In the January-June period this year, of the 41 industrial sectors in China, 31 witnessed year-on-year decreases in gross profit, while nine saw increases in gross profit and the gross profit of one sector remained stable, as announced by China's National Bureau of Statistics (NBS). In the given period, the ferrous metal smelting and rolling sector recorded a gross profit of RMB 84.08 billion ($12.0 billion), declining by 40.3 percent year on year.
The automotive sector recorded a gross profit of RMB 190.42 billion ($27.2 billion) in the first six months of the current year, down 20.7 percent year on year.

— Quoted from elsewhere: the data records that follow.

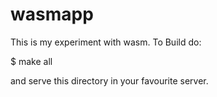 # wasmapp
This is my experiment with wasm.
To Build do:

$ make all

and serve this directory in your favourite server.
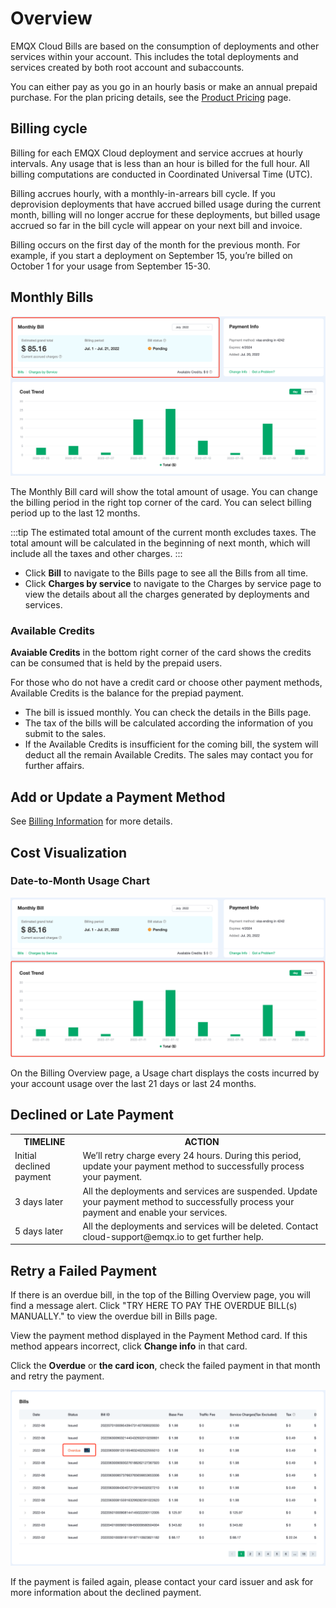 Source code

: # Overview

EMQX Cloud Bills are based on the consumption of deployments and other services within your account. This includes the total deployments and services created by both root account and subaccounts.

You can either pay as you go in an hourly basis or make an annual prepaid purchase. For the plan pricing details, see the [Product Pricing](../price/pricing.md) page.

## Billing cycle

Billing for each EMQX Cloud deployment and service accrues at hourly intervals. Any usage that is less than an hour is billed for the full hour. All billing computations are conducted in Coordinated Universal Time (UTC). 

Billing accrues hourly, with a monthly-in-arrears bill cycle. If you deprovision deployments that have accrued billed usage during the current month, billing will no longer accrue for these deployments, but billed usage accrued so far in the bill cycle will appear on your next bill and invoice.

Billing occurs on the first day of the month for the previous month. For example, if you start a deployment on September 15, you’re billed on October 1 for your usage from September 15-30.


## Monthly Bills

![month bill](./_assets/monthly_bill.png)

The Monthly Bill card will show the total amount of usage. You can change the billing period in the right top corner of the card. You can select billing period up to the last 12 months. 

:::tip
The estimated total amount of the current month excludes taxes. The total amount will be calculated in the beginning of next month, which will include all the taxes and other charges.
:::

- Click **Bill** to navigate to the Bills page to see all the Bills from all time.
- Click **Charges by service** to navigate to the Charges by service page to view the details about all the charges generated by deployments and services.

### Available Credits

**Avaiable Credits** in the bottom right corner of the card shows the credits can be consumed that is held by the prepaid users. 

For those who do not have a credit card or choose other payment methods, Available Credits is the balance for the prepiad payment. 

- The bill is issued monthly. You can check the details in the Bills page.
- The tax of the bills will be calculated according the information of you submit to the sales.
- If the Available Credits is insufficient for the coming bill, the system will deduct all the remain Available Credits. The sales may contact you for further affairs.


## Add or Update a Payment Method

See [Billing Information](./billing_information.md) for more details.

## Cost Visualization

### Date-to-Month Usage Chart

![month bill](./_assets/trend.png)

On the Billing Overview page, a Usage chart displays the costs incurred by your account usage over the last 21 days or last 24 months.

## Declined or Late Payment
<table>
   <tr>
      <th>TIMELINE</th>
      <th>ACTION</th>
   </tr>
   <tr>
      <td>Initial declined payment</td>
      <td>We’ll retry charge every 24 hours. During this period, update your payment method to successfully process your payment.</td>
   </tr>
   <tr>
   	  <td>3 days later</td>
   	  <td>All the deployments and services are suspended. Update your payment method to successfully process your payment and enable your services.</td>
   </tr>
   <tr>
   	  <td>5 days later</td>
   	  <td>All the deployments and services will be deleted. Contact cloud-support@emqx.io to get further help.</td>
   </tr>
</table>

## Retry a Failed Payment

If there is an overdue bill, in the top of the Billing Overview page, you will find a message alert. Click "TRY HERE TO PAY THE OVERDUE BILL(s) MANUALLY." to view the overdue bill in Bills page.

View the payment method displayed in the Payment Method card. If this method appears incorrect, click **Change info** in that card.

Click the **Overdue** or **the card icon**, check the failed payment in that month and retry the payment.

![overdue](./_assets/overdue.png)

If the payment is failed again, please contact your card issuer and ask for more information about the declined payment.
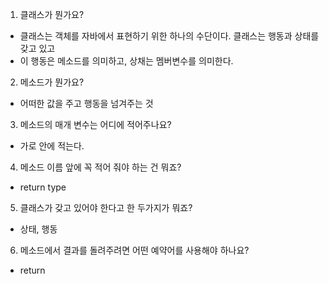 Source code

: 1. 클래스가 뭔가요?
- 클래스는 객체를 자바에서 표현하기 위한 하나의 수단이다. 클래스는 행동과 상태를 갖고 있고
- 이 행동은 메소드를 의미하고, 상채는 멤버변수를 의미한다.

2. 메소드가 뭔가요? 
- 어떠한 값을 주고 행동을 넘겨주는 것 
3. 메소드의 매개 변수는 어디에 적어주나요? 
- 가로 안에 적는다. 
4. 메소드 이름 앞에 꼭 적어 줘야 하는 건 뭐죠?
- return type
5. 클래스가 갖고 있어야 한다고 한 두가지가 뭐죠?
- 상태, 행동
6. 메소드에서 결과를 돌려주려면 어떤 예약어를 사용해야 하나요?
- return
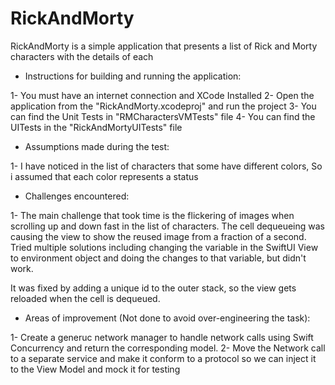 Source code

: # RickAndMorty
RickAndMorty is a simple application that presents a list of Rick and Morty characters with the details of each

- Instructions for building and running the application:

1- You must have an internet connection and XCode Installed
2- Open the application from the "RickAndMorty.xcodeproj" and run the project
3- You can find the Unit Tests in "RMCharactersVMTests" file
4- You can find the UITests in the "RickAndMortyUITests" file

- Assumptions made during the test:

1- I have noticed in the list of characters that some have different colors, So i assumed that each color represents a status

- Challenges encountered:

1- The main challenge that took time is the flickering of images when scrolling up and down fast in the list of characters.
The cell dequeueing was causing the view to show the reused image from a fraction of a second.
Tried multiple solutions including changing the variable in the SwiftUI View to environment object and doing the changes to that variable, but didn't work.

It was fixed by adding a unique id to the outer stack, so the view gets reloaded when the cell is dequeued.

- Areas of improvement (Not done to avoid over-engineering the task):

1- Create a generuc network manager to handle network calls using Swift Concurrency and return the corresponding model.
2- Move the Network call to a separate service and make it conform to a protocol so we can inject it to the View Model and mock it for testing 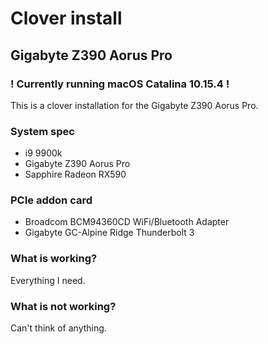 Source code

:# Clover install
## Gigabyte Z390 Aorus Pro
### ! Currently running macOS Catalina 10.15.4 !

This is a clover installation for the Gigabyte Z390 Aorus Pro.

### System spec
* i9 9900k
* Gigabyte Z390 Aorus Pro
* Sapphire Radeon RX590

### PCIe addon card
* Broadcom BCM94360CD WiFi/Bluetooth Adapter
* Gigabyte GC-Alpine Ridge Thunderbolt 3

### What is working?
Everything I need.

### What is not working?
Can't think of anything. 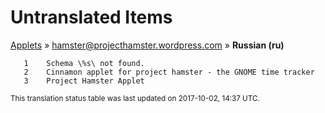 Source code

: # Untranslated Items
[Applets](../../../README.md) &#187; [hamster@projecthamster.wordpress.com](../README.md) &#187; **Russian (ru)**

       1	Schema \%s\ not found.
       2	Cinnamon applet for project hamster - the GNOME time tracker
       3	Project Hamster Applet

<sup>This translation status table was last updated on 2017-10-02, 14:37 UTC.</sup>
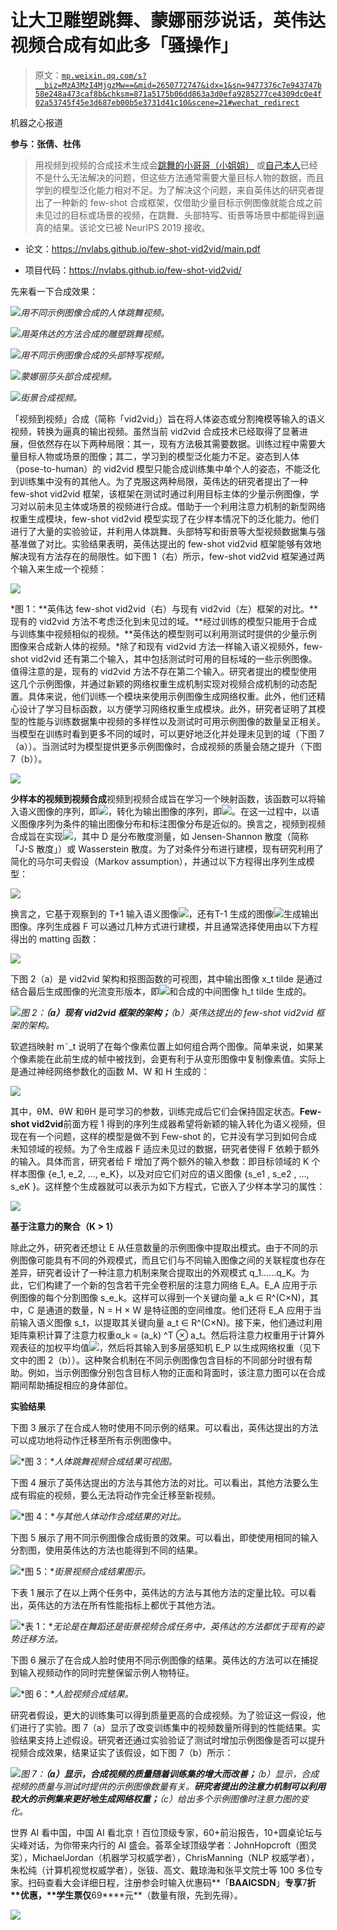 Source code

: # 让大卫雕塑跳舞、蒙娜丽莎说话，英伟达视频合成有如此多「骚操作」

> 原文：[`mp.weixin.qq.com/s?__biz=MzA3MzI4MjgzMw==&mid=2650772747&idx=1&sn=9477376c7e943747b58e248a473caf8b&chksm=871a5175b06dd863a3d0efa9285277ce4309dc0e4f02a53745f45e3d687eb00b5e3731d41c10&scene=21#wechat_redirect`](http://mp.weixin.qq.com/s?__biz=MzA3MzI4MjgzMw==&mid=2650772747&idx=1&sn=9477376c7e943747b58e248a473caf8b&chksm=871a5175b06dd863a3d0efa9285277ce4309dc0e4f02a53745f45e3d687eb00b5e3731d41c10&scene=21#wechat_redirect)

机器之心报道

**参与：张倩、杜伟**

> 用视频到视频的合成技术生成会[跳舞的小哥哥（小姐姐）](https://mp.weixin.qq.com/s?__biz=MzA3MzI4MjgzMw==&mid=2650747515&idx=2&sn=7be9d73323179eb994eac986d3949ef5&scene=21#wechat_redirect) 或[自己本人](https://mp.weixin.qq.com/s?__biz=MzA3MzI4MjgzMw==&mid=2650770958&idx=1&sn=d98f569a76bba7ef8dede58478ea5196&scene=21#wechat_redirect)已经不是什么无法解决的问题，但这些方法通常需要大量目标人物的数据，而且学到的模型泛化能力相对不足。为了解决这个问题，来自英伟达的研究者提出了一种新的 few-shot 合成框架，仅借助少量目标示例图像就能合成之前未见过的目标或场景的视频，在跳舞、头部特写、街景等场景中都能得到逼真的结果。该论文已被 NeurIPS 2019 接收。

*   论文：https://nvlabs.github.io/few-shot-vid2vid/main.pdf

*   项目代码：https://nvlabs.github.io/few-shot-vid2vid/

先来看一下合成效果：

![](img/0c7e3b94ee3d788a16e2b7ee89e6522a.jpg)*用不同示例图像合成的人体跳舞视频。*

![](img/7da1beaa1da3b03a9d31d0d25f4e75a8.jpg)*用英伟达的方法合成的雕塑跳舞视频。*

![](img/a9c96f9549887506ae9a4925aa6564fc.jpg)*用不同示例图像合成的头部特写视频。*

![](img/c9534542ed9a355fcc25a9473a060b89.jpg)*蒙娜丽莎头部合成视频。*

![](img/d9002b70330cc9996b8c57d60aaa4b7a.jpg)*街景合成视频。*

「视频到视频」合成（简称「vid2vid」）旨在将人体姿态或分割掩模等输入的语义视频，转换为逼真的输出视频。虽然当前 vid2vid 合成技术已经取得了显著进展，但依然存在以下两种局限：其一，现有方法极其需要数据。训练过程中需要大量目标人物或场景的图像；其二，学习到的模型泛化能力不足。姿态到人体（pose-to-human）的 vid2vid 模型只能合成训练集中单个人的姿态，不能泛化到训练集中没有的其他人。为了克服这两种局限，英伟达的研究者提出了一种 few-shot vid2vid 框架，该框架在测试时通过利用目标主体的少量示例图像，学习对以前未见主体或场景的视频进行合成。借助于一个利用注意力机制的新型网络权重生成模块，few-shot vid2vid 模型实现了在少样本情况下的泛化能力。他们进行了大量的实验验证，并利用人体跳舞、头部特写和街景等大型视频数据集与强基准做了对比。实验结果表明，英伟达提出的 few-shot vid2vid 框架能够有效地解决现有方法存在的局限性。如下图 1（右）所示，few-shot vid2vid 框架通过两个输入来生成一个视频：

![](img/28de4e3672a732ba2087f688e22318ff.jpg)

*图 1：**英伟达 few-shot vid2vid（右）与现有 vid2vid（左）框架的对比。**现有的 vid2vid 方法不考虑泛化到未见过的域。**经过训练的模型只能用于合成与训练集中视频相似的视频。**英伟达的模型则可以利用测试时提供的少量示例图像来合成新人体的视频。*除了和现有 vid2vid 方法一样输入语义视频外，few-shot vid2vid 还有第二个输入，其中包括测试时可用的目标域的一些示例图像。值得注意的是，现有的 vid2vid 方法不存在第二个输入。研究者提出的模型使用这几个示例图像，并通过新颖的网络权重生成机制实现对视频合成机制的动态配置。具体来说，他们训练一个模块来使用示例图像生成网络权重。此外，他们还精心设计了学习目标函数，以方便学习网络权重生成模块。此外，研究者证明了其模型的性能与训练数据集中视频的多样性以及测试时可用示例图像的数量呈正相关。当模型在训练时看到更多不同的域时，可以更好地泛化并处理未见到的域（下图 7（a））。当测试时为模型提供更多示例图像时，合成视频的质量会随之提升（下图 7（b））。

![](img/65cbc64e84655082116bef869c125b19.jpg)

**少样本的视频到视频合成**视频到视频合成旨在学习一个映射函数，该函数可以将输入语义图像的序列，即![](img/bc305f86c4f7d5a0eff2494f13c2111a.jpg)，转化为输出图像的序列，即![](img/b3cfc6d1be123d5a233c7fc556f8ffd5.jpg)。在这一过程中，以语义图像序列为条件的输出图像分布和标注图像分布是近似的。换言之，视频到视频合成旨在实现![](img/f058af4d47e3329533f95de88ea610be.jpg)，其中 D 是分布散度测量，如 Jensen-Shannon 散度（简称「J-S 散度」）或 Wasserstein 散度。为了对条件分布进行建模，现有研究利用了简化的马尔可夫假设（Markov assumption），并通过以下方程得出序列生成模型：

![](img/64ddd14c62a728b93de5d10812fdacda.jpg)

换言之，它基于观察到的 Τ+1 输入语义图像![](img/6d242100ef23712f066b8bbd0fc61b68.jpg)，还有Τ-1 生成的图像![](img/3c196b5e11e46a8b8c65952069778128.jpg)生成输出图像。序列生成器 F 可以通过几种方式进行建模，并且通常选择使用由以下方程得出的 matting 函数：

![](img/9a4dce4fc59d38ba2fd4937721a17454.jpg)

下图 2（a）是 vid2vid 架构和抠图函数的可视图，其中输出图像 x_t tilde 是通过结合最后生成图像的光流变形版本，即![](img/66abda81eda1e428f89da04271e6717f.jpg)和合成的中间图像 h_t tilde 生成的。

![](img/67cd3fab8f8dd4a96ea5a2f3f54d87ed.jpg)*图 2：**（a）现有 vid2vid 框架的架构；**（b）英伟达提出的 few-shot vid2vid 框架的架构。*

软遮挡映射 m˜_t 说明了在每个像素位置上如何组合两个图像。简单来说，如果某个像素能在此前生成的帧中被找到，会更有利于从变形图像中复制像素值。实际上是通过神经网络参数化的函数 M、W 和 H 生成的：

![](img/617c9d8cda65d5d09c7ba5bce9d16f01.jpg)

其中，θM、θW 和θH 是可学习的参数，训练完成后它们会保持固定状态。**Few-shot vid2vid**前面方程 1 得到的序列生成器希望将新颖的输入转化为语义视频，但现在有一个问题，这样的模型是做不到 Few-shot 的，它并没有学习到如何合成未知领域的视频。为了令生成器 F 适应未见过的数据，研究者使得 F 依赖于额外的输入。具体而言，研究者给 F 增加了两个额外的输入参数：即目标领域的 K 个样本图像 {e_1, e_2, ..., e_K}，以及对应它们对应的语义图像 {s_e1 , s_e2 , ..., s_eK }。这样整个生成器就可以表示为如下方程式，它嵌入了少样本学习的属性：

![](img/3b01c8c55a93b7ded82a610881b8defe.jpg)

**基于注意力的聚合（K > 1）**

除此之外，研究者还想让 E 从任意数量的示例图像中提取出模式。由于不同的示例图像可能具有不同的外观模式，而且它们与不同输入图像之间的关联程度也存在差异，研究者设计了一种注意力机制来聚合提取出的外观模式 q_1……q_K。为此，它们构建了一个新的包含若干完全卷积层的注意力网络 E_A。E_A 应用于示例图像的每个分割图像 s_e_k。这样可以得到一个关键向量 a_k ∈ R^(C×N)，其中，C 是通道的数量，N = H × W 是特征图的空间维度。他们还将 E_A 应用于当前输入语义图像 s_t，以提取其关键向量 a_t ∈ R^(C×N)。接下来，他们通过利用矩阵乘积计算了注意力权重α_k = (a_k) ^T ⊗ a_t。然后将注意力权重用于计算外观表征的加权平均值![](img/2296ad8f83707db2942a8d5d727b3983.jpg)，然后将其输入到多层感知机 E_P 以生成网络权重（见下文中的图 2（b））。这种聚合机制在不同示例图像包含目标的不同部分时很有帮助。例如，当示例图像分别包含目标人物的正面和背面时，该注意力图可以在合成期间帮助捕捉相应的身体部位。

**实验结果**

下图 3 展示了在合成人物时使用不同示例的结果。可以看出，英伟达提出的方法可以成功地将动作迁移至所有示例图像中。

![](img/92990ea2920054dfeff494fd17cf182d.jpg)*图 3：**人体跳舞视频合成结果可视图。*

下图 4 展示了英伟达提出的方法与其他方法的对比。可以看出，其他方法要么生成有瑕疵的视频，要么无法将动作完全迁移至新视频。

![](img/7462822733466661c15f9289e6cde8f0.jpg)*图 4：**与其他人体动作合成结果的对比。*

下图 5 展示了用不同示例图像合成街景的效果。可以看出，即使使用相同的输入分割图，使用英伟达的方法也能得到不同的结果。

![](img/382c4d75b4c30070a8b0cdd35b6b7ec7.jpg)*图 5：**街景视频合成结果图示。*

下表 1 展示了在以上两个任务中，英伟达的方法与其他方法的定量比较。可以看出，英伟达的方法在所有性能指标上都优于其他方法。

![](img/ae85b430d123250bbf092919f8f86a4b.jpg)*表 1：**无论是在舞蹈还是街景视频合成任务中，英伟达的方法都优于现有的姿势迁移方法。*

下图 6 展示了在合成人脸时使用不同示例图像的结果。英伟达的方法可以在捕捉到输入视频动作的同时完整保留示例人物特征。

![](img/75f083b4428ff6eb25237974bef9ceed.jpg)*图 6：**人脸视频合成结果。*

研究者假设，更大的训练集可以得到质量更高的合成视频。为了验证这一假设，他们进行了实验。图 7（a）显示了改变训练集中的视频数量所得到的性能结果。实验结果支持上述假设。研究者还通过实验验证了测试时增加示例图像是否可以提升视频合成效果，结果证实了该假设，如下图 7（b）所示：

![](img/8d392bb24494a559a9003fd85d9ec646.jpg)*图 7：**（a）显示，合成视频的质量随着训练集的增大而改善；**（b）显示，合成视频的质量与测试时提供的示例图像数量有关。**研究者提出的注意力机制可以利用较大的示例集来更好地生成网络权重；**（c）给出多个示例图像时注意力图的变化。*

世界 AI 看中国，中国 AI 看北京！百位顶级专家，60+前沿报告，10+圆桌论坛与尖峰对话，为你带来内行的 AI 盛会。荟萃全球顶级学者：JohnHopcroft（图灵奖），MichaelJordan（机器学习权威学者），ChrisManning（NLP 权威学者），朱松纯（计算机视觉权威学者），张钹、高文、戴琼海和张平文院士等 100 多位专家。扫码查看大会详细日程，注册参会时输入优惠码**「****BAAICSDN****」**专享**7****折**优惠，**学生票仅****69****元**（数量有限，先到先得）。

![](img/f45481c072ce361928eaf2af4dfea6b1.jpg) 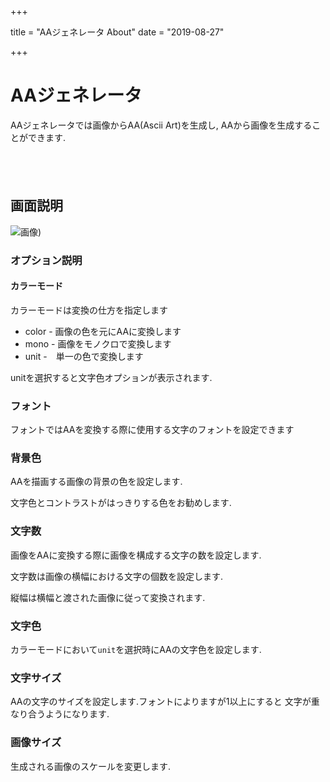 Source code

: +++

title = "AAジェネレータ About"
date = "2019-08-27"
 
+++

# AAジェネレータ

AAジェネレータでは画像からAA(Ascii Art)を生成し,
AAから画像を生成することができます.

<a href="https://apps.apple.com/jp/app/aa%E3%82%B8%E3%82%A7%E3%83%8D%E3%83%AC%E3%83%BC%E3%82%BF/id1477042654?mt=8" style="display:inline-block;overflow:hidden;background:url(https://linkmaker.itunes.apple.com/en-us/badge-lrg.svg?releaseDate=2019-08-30&kind=iossoftware&bubble=ios_apps) no-repeat;width:135px;height:40px;"></a><a href="https://apps.apple.com/jp/app/aa%E3%82%B8%E3%82%A7%E3%83%8D%E3%83%AC%E3%83%BC%E3%82%BF/id1477042654?mt=8" style="display:inline-block;overflow:hidden;background:url(https://linkmaker.itunes.apple.com/en-us/badge-lrg.svg?releaseDate=2019-08-30&kind=iossoftware&bubble=ios_apps) no-repeat;width:135px;height:40px;"></a>

## 画面説明


![画像](https://i.imgur.com/w5aS4ne.png))

### オプション説明

#### カラーモード 

カラーモードは変換の仕方を指定します

* color - 画像の色を元にAAに変換します
* mono - 画像をモノクロで変換します
* unit -　単一の色で変換します

 unitを選択すると文字色オプションが表示されます.
 
### フォント
 フォントではAAを変換する際に使用する文字のフォントを設定できます
 
### 背景色　
AAを描画する画像の背景の色を設定します.

文字色とコントラストがはっきりする色をお勧めします.
 
### 文字数

画像をAAに変換する際に画像を構成する文字の数を設定します.

文字数は画像の横幅における文字の個数を設定します.

縦幅は横幅と渡された画像に従って変換されます.


### 文字色
カラーモードにおいて`unit`を選択時にAAの文字色を設定します.
 
 
### 文字サイズ
AAの文字のサイズを設定します.フォントによりますが1以上にすると
文字が重なり合うようになります.

### 画像サイズ
生成される画像のスケールを変更します.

At the same time, the ferrous metals mining and dressing sector, the metal manufacturing sector and the railway, shipping, aerospace and other transportation equipment manufacturing sector recorded gross profits of RMB 12.21 billion ($1.74 billion), RMB 56.94 billion ($8.1 billion) and RMB 24.51 billion ($3.5 billion), up 24.2 percent, down 11.2 percent and down 4.8 percent year on year, respectively.
In the January-June period this year, the aggregate gross profit of large and medium-sized industrial enterprises in China amounted to RMB 2.51149 trillion ($0.36 trillion), down 12.8 percent year on year.
Zhu Hong, senior statistician of the industrial division of the NBS, stated that industrial sectors’ profitability improved further in June due to improved demand from downstream users, rising industrial product prices, easing pressure from the cost side, and the effectiveness of stimulus policies.